Un assassino tra le mura domestiche

Pubblicato il 17 febbraio 2010 da admin

L’ho strappato all’efferatezza della natura, l’ho adottato nella forma e nella sostanza, l’ho ripulito, sfamato, civilizzato, educato, in qualche modo persino acculturato. Gi ho spalancato libri sul muso, attribuito pensieri e ragionamenti umani. Ho scorto in lui -quando si ritira in solinga meditazione sul terrazzo, quando contempla cogitabondo l’orizzonte, quando fin troppo evidentemente disserta sul destino animale- evidenti sebbene fugaci posture da filosofo.

Ma insomma.

Micino da Scansano è pur sempre rimasto un micino trovato a Scansano e io avrei dovuto ricordarlo.

In quanto micino, è un selvaggio dominato dagli istinti.

In quanto da Scansano, è un maremmano mànfano e ‘gnorante.

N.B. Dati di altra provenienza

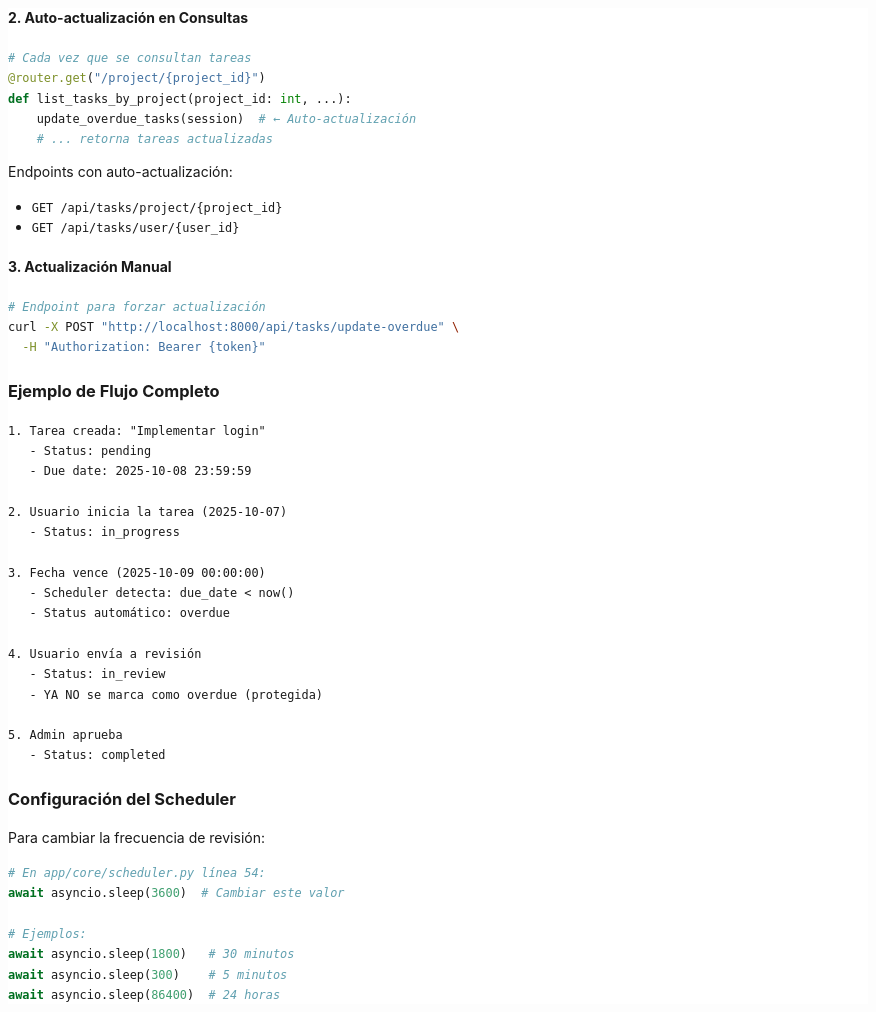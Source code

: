#### 2. Auto-actualización en Consultas
```python
# Cada vez que se consultan tareas
@router.get("/project/{project_id}")
def list_tasks_by_project(project_id: int, ...):
    update_overdue_tasks(session)  # ← Auto-actualización
    # ... retorna tareas actualizadas
```

Endpoints con auto-actualización:
- `GET /api/tasks/project/{project_id}`
- `GET /api/tasks/user/{user_id}`

#### 3. Actualización Manual
```bash
# Endpoint para forzar actualización
curl -X POST "http://localhost:8000/api/tasks/update-overdue" \
  -H "Authorization: Bearer {token}"
```

### Ejemplo de Flujo Completo

```
1. Tarea creada: "Implementar login"
   - Status: pending
   - Due date: 2025-10-08 23:59:59

2. Usuario inicia la tarea (2025-10-07)
   - Status: in_progress

3. Fecha vence (2025-10-09 00:00:00)
   - Scheduler detecta: due_date < now()
   - Status automático: overdue

4. Usuario envía a revisión
   - Status: in_review
   - YA NO se marca como overdue (protegida)

5. Admin aprueba
   - Status: completed
```

### Configuración del Scheduler

Para cambiar la frecuencia de revisión:

```python
# En app/core/scheduler.py línea 54:
await asyncio.sleep(3600)  # Cambiar este valor

# Ejemplos:
await asyncio.sleep(1800)   # 30 minutos
await asyncio.sleep(300)    # 5 minutos  
await asyncio.sleep(86400)  # 24 horas
```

Io c’avevo fatto caso, che ultimamente m’era andato in fissa con quell’angolino di terrazzo: non appena aprivo il finestrone, staccava la corsa, si arrampicava sullo scaffale addossato alla parete in fondo, rivolgeva lo sguardo alla grondaia e s’ipnotizzava così, gli occhi fissi su un punto indefinito, verso il quale tante volte avevo tentato di tracciare una traiettoria immaginaria, l’aria assorta, che neanche lo sdondellamento dei croccantini sapevano distrarre.

Alla domanda “Si può sapere cosa guardi?” rispondeva con un “miao” che non era il solito miao, semmai più uno “gnao”, o un “miaow”, qualcosa di più gutturale, sinistro, cavernoso.

Lo credevamo innamorato della gatta del sesto piano.

Lo immaginavamo intenzionato a replicare il gesto dello shakespeariano Romeo al grido delle immortali parole “con le ali dell’amore ho superato il muro, perché tutto ciò che Amore può, Amore osa”.

Balzellava in realtà un cucciolo di pipistrello invisibile agli umani ma fin troppo percepito dalla sensibilità felina.

Ne ha atteso il volo per giorni. Per settimane.

Oggi lo strano incrocio tra uccello e topolino s’è lanciato nel vuoto.

Ad attenderlo ha trovato due zampe artigliate e una boccata di denti a punta.